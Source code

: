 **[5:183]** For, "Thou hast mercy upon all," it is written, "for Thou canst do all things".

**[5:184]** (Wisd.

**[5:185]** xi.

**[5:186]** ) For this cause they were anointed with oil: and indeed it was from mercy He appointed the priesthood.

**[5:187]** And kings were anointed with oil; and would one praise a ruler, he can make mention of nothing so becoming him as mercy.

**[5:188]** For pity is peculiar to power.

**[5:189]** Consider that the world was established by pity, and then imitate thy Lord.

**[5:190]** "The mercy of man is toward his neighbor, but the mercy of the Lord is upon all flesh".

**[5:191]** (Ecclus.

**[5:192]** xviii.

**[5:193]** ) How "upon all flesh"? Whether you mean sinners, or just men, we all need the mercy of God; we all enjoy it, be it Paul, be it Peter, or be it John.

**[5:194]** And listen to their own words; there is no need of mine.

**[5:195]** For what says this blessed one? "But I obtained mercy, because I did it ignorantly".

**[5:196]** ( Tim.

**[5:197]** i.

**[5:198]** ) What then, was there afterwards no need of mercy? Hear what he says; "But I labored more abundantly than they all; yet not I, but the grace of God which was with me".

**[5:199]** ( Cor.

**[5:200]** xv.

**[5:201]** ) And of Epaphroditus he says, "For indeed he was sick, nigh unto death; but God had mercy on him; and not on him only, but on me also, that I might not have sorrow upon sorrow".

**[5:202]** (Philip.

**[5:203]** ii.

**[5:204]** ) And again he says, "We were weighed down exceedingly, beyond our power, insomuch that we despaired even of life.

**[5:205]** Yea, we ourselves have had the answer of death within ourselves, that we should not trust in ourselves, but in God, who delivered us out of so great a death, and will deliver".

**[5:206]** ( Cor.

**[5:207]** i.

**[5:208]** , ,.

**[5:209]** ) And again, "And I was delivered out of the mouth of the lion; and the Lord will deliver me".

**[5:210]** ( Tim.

--------

WORK ITEM :: Retype the records above in full, exactly.

EXERCISE RESPONSE ::
Source code

: **[5:183]** For, "Thou hast mercy upon all," it is written, "for Thou canst do all things".

**[5:184]** (Wisd.

**[5:185]** xi.

**[5:186]** ) For this cause they were anointed with oil: and indeed it was from mercy He appointed the priesthood.

**[5:187]** And kings were anointed with oil; and would one praise a ruler, he can make mention of nothing so becoming him as mercy.

**[5:188]** For pity is peculiar to power.

**[5:189]** Consider that the world was established by pity, and then imitate thy Lord.

**[5:190]** "The mercy of man is toward his neighbor, but the mercy of the Lord is upon all flesh".

**[5:191]** (Ecclus.

**[5:192]** xviii.

**[5:193]** ) How "upon all flesh"? Whether you mean sinners, or just men, we all need the mercy of God; we all enjoy it, be it Paul, be it Peter, or be it John.

**[5:194]** And listen to their own words; there is no need of mine.

**[5:195]** For what says this blessed one? "But I obtained mercy, because I did it ignorantly".

**[5:196]** ( Tim.

**[5:197]** i.

**[5:198]** ) What then, was there afterwards no need of mercy? Hear what he says; "But I labored more abundantly than they all; yet not I, but the grace of God which was with me".

**[5:199]** ( Cor.

**[5:200]** xv.

**[5:201]** ) And of Epaphroditus he says, "For indeed he was sick, nigh unto death; but God had mercy on him; and not on him only, but on me also, that I might not have sorrow upon sorrow".

**[5:202]** (Philip.

**[5:203]** ii.

**[5:204]** ) And again he says, "We were weighed down exceedingly, beyond our power, insomuch that we despaired even of life.

**[5:205]** Yea, we ourselves have had the answer of death within ourselves, that we should not trust in ourselves, but in God, who delivered us out of so great a death, and will deliver".

**[5:206]** ( Cor.

**[5:207]** i.

**[5:208]** , ,.

**[5:209]** ) And again, "And I was delivered out of the mouth of the lion; and the Lord will deliver me".

**[5:210]** ( Tim.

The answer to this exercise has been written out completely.